Report every line of the records below that includes the string "entirely".

(Dataset entries)
####################

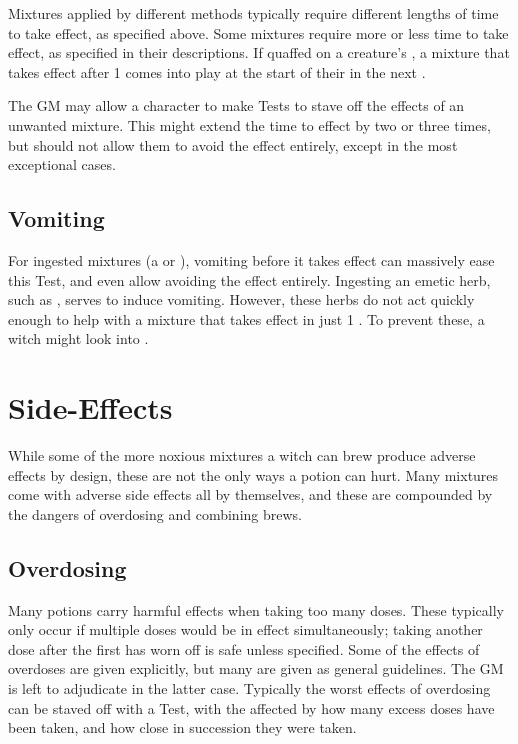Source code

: Mixtures applied by different methods typically require different lengths of time to take effect, as specified above.
Some mixtures require more or less time to take effect, as specified in their descriptions.
If quaffed on a creature's {\turn}, a mixture that takes effect after 1 {\round} comes into play at the start of their {\turn} in the next {\round}.

The GM may allow a character to make  Tests to stave off the effects of an unwanted mixture.
This might extend the time to effect by two or three times, but should not allow them to avoid the effect entirely, except in the most exceptional cases.

\subsection{Vomiting}

For ingested mixtures (a  or ), vomiting before it takes effect can massively ease this  Test, and even allow avoiding the effect entirely.
Ingesting an emetic herb, such as , serves to induce vomiting.
However, these herbs do not act quickly enough to help with a mixture that takes effect in just 1 {\round}.
To prevent these, a witch might look into .

\section{Side-Effects}

While some of the more noxious mixtures a witch can brew produce adverse effects by design, these are not the only ways a potion can hurt.
Many mixtures come with adverse side effects all by themselves, and these are compounded by the dangers of overdosing and combining brews.

\subsection{Overdosing}

Many potions carry harmful effects when taking too many doses.
These typically only occur if multiple doses would be in effect simultaneously; taking another dose after the first has worn off is safe unless specified.
Some of the effects of overdoses are given explicitly, but many are given as general guidelines.
The GM is left to adjudicate in the latter case.
Typically the worst effects of overdosing can be staved off with a  Test, with the {\tn} affected by how many excess doses have been taken, and how close in succession they were taken.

####################

**Answer to the problem:**
This might extend the time to effect by two or three times, but should not allow them to avoid the effect entirely, except in the most exceptional cases.
For ingested mixtures (a  or ), vomiting before it takes effect can massively ease this  Test, and even allow avoiding the effect entirely.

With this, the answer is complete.